D'autant que le climat politique en France est alors celui d'un nationalisme exacerbé auquel s'ajoutent, à l'extérieur, les rivalités coloniales avec les autres puissances européennes. Dont le voisin italien. 1881 est en effet l'année de la conquête de la Tunisie : le traité de Bardo y a acté le protectorat français et la défaite de l'Italie dans la lutte pour le contrôle du pays.
En juin 1881, donc, les troupes françaises reviennent d'Afrique du Nord. Le 18, elles défilent à Marseille. Lorsque soudain...
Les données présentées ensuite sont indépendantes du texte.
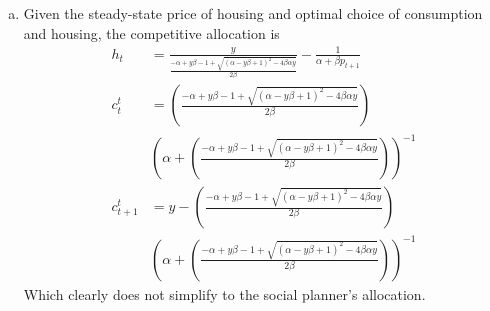 \documentclass{article}
\begin{document}
\begin{enumerate}
\begin{enumerate}[(a)]
			\item Given the steady-state price of housing and optimal choice of consumption and housing, the competitive allocation is
				\begin{align*}
					h_t		&= \frac{y}{\frac{-\alpha+y\beta - 1 +\sqrt{(\alpha-y\beta + 1)^2-4\beta\alpha y}}{2\beta}} - \frac{1}{\alpha + \beta p_{t+1}}	\\
					c_t^t &= \left(\frac{-\alpha+y\beta - 1 +\sqrt{(\alpha-y\beta + 1)^2-4\beta\alpha y}}{2\beta}\right)	\\
									&\left(\alpha + \left(\frac{-\alpha+y\beta - 1 +\sqrt{(\alpha-y\beta + 1)^2-4\beta\alpha y}}{2\beta}\right)\right)^{-1} \\
					c_{t+1}^t &=  y - \left(\frac{-\alpha+y\beta - 1 +\sqrt{(\alpha-y\beta + 1)^2-4\beta\alpha y}}{2\beta}\right)	\\
									&\left(\alpha + \left(\frac{-\alpha+y\beta - 1 +\sqrt{(\alpha-y\beta + 1)^2-4\beta\alpha y}}{2\beta}\right)\right)^{-1}
				\end{align*}
				Which clearly does not simplify to the social planner's allocation.
		\end{enumerate}

\end{enumerate}


\end{document}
« Un grave incident s'est produit hier à Marseille. La patriotique population de cette ville saluait par des cris enthousiastes de : Vive la France ! Vive la République ! nos jeunes soldats, bronzés par le soleil d'Afrique, qui défilaient dans la rue de la République, arrivant de la Tunisie. Des fenêtres on lançait des fleurs.
C'est à ce moment, c'est lorsque Marseille entière, avec ses expansions méridionales, faisait fête à notre armée, que des Italiens ont protesté par des coups de sifflet. Nous admettons volontiers que les Italiens, qui ont éprouvé de cruelles déceptions à Tunis, aient trouvé peu de leur goût l'accueil chaleureux fait à nos troupes. Ils avaient le droit de critiquer entre eux, dans leurs domiciles privés, ce défilé triomphal [...].
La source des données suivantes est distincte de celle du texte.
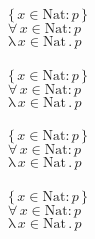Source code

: \documentclass{article}
\begin{document}
\noindent
\(\{\,x\in\mathrm{Nat}\mathpunct{:} p\,\}\)\\
\(\forall\, x\in\mathrm{Nat}\mathpunct{:} p\)\\
\(\mathrm{\lambda}\, x\in\mathrm{Nat}\mathpunct{.} p\)\\\\

\noindent
\(\{\,x\in\mathrm{Nat}\mathrel{:} p\,\}\)\\
\(\forall\, x\in\mathrm{Nat}\mathrel{:} p\)\\
\(\mathrm{\lambda}\, x\in\mathrm{Nat}\mathrel{.} p\)\\\\

\noindent
\(\{\,x\in\mathrm{Nat}\mathpunct{\colon} p\,\}\)\\
\(\forall\, x\in\mathrm{Nat}\mathpunct{:} p\)\\
\(\mathrm{\lambda}\, x\in\mathrm{Nat}\mathpunct{.} p\)\\\\

\noindent
\(\{\,x\in\mathrm{Nat}\mathrel{\colon} p\,\}\)\\
\(\forall\, x\in\mathrm{Nat}\mathrel{:} p\)\\
\(\mathrm{\lambda}\, x\in\mathrm{Nat}\mathrel{.} p\)
\end{document}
Malheureusement la manifestation a été publique. Des coups de sifflet sont partis du balcon du Club nazionale italiano. »
Le jour même, rien ne se passe. Mais le lendemain, une véritable flambée de violence embrase la cité phocéenne, qui plonge dans le chaos. Dans la presse, des informations vont affluer, parfois approximatives et contradictoires. Mais toutes font état d'une « chasse aux Italiens » organisée spontanément dans les rues de la ville, à laquelle les persécutés répondent parfois par la violence.
« L'agitation dès le début semble avoir été menée par un ou plusieurs groupes de jeunes gens d'une vingtaine d'années. Dès quatre heures du matin, samedi, des rixes commençaient à se produire entre Français et Italiens sur divers points de la ville, notamment à la place Neuve et à la Tourette. De cette esplanade élevée une bande de gamins lançait des pierres sur les passants qu'au juger ils supposaient devoir être italiens.
À cinq heures 1/2, au moment où les ouvriers se réunissent sur le cours Belsunce pour être embauchés, une troupe de jeunes gens ont commencé à faire une chasse beaucoup plus active aux italiens qu'ils rencontraient, les huant et leur administrant des coups plus ou moins forts.
À neuf heures du matin, la bande, revenue sur le cours Belsunce, rencontra un Italien et se mit à ses trousses ; mais ce dernier fit volte-face et sortit un couteau de sa poche. À cette vue les agresseurs jugèrent prudent de s'éloigner. »
« À peu près à la même heure, éclatait sur la voie publique, en face d’une buvette tenue par la veuve G..., a l'angle de l’avenue d’Arenc et du boulevard National, une rixe sanglante où le couteau jouait encore le principal rôle. Un Italien frappé d’un coup de stylet dans le flanc, rentrait dans l’établissement en s’écriant : « Je suis mort ! ». Le pauvre diable a été transporté à son domicile, où il a reçu les premiers soins [...].
Vers 4 heures et demie, une rixe sanglante avait lieu sur la place Pentagone. Un jeune ouvrier italien, portant son pain sous son bras et se rendant à son travail, fut assailli sur la place Pentagone par un groupe de jeunes gens, qui eurent bientôt fait de lui mettre le visage en sang.
Un sergent de ville du bureau du 15e arrondissement essaya d’intervenir, mais il dut, devant les exigences de la foule surexcitée, laisser en liberté le principal agresseur du pauvre ouvrier qui s’enfuit la tête en capilotade. »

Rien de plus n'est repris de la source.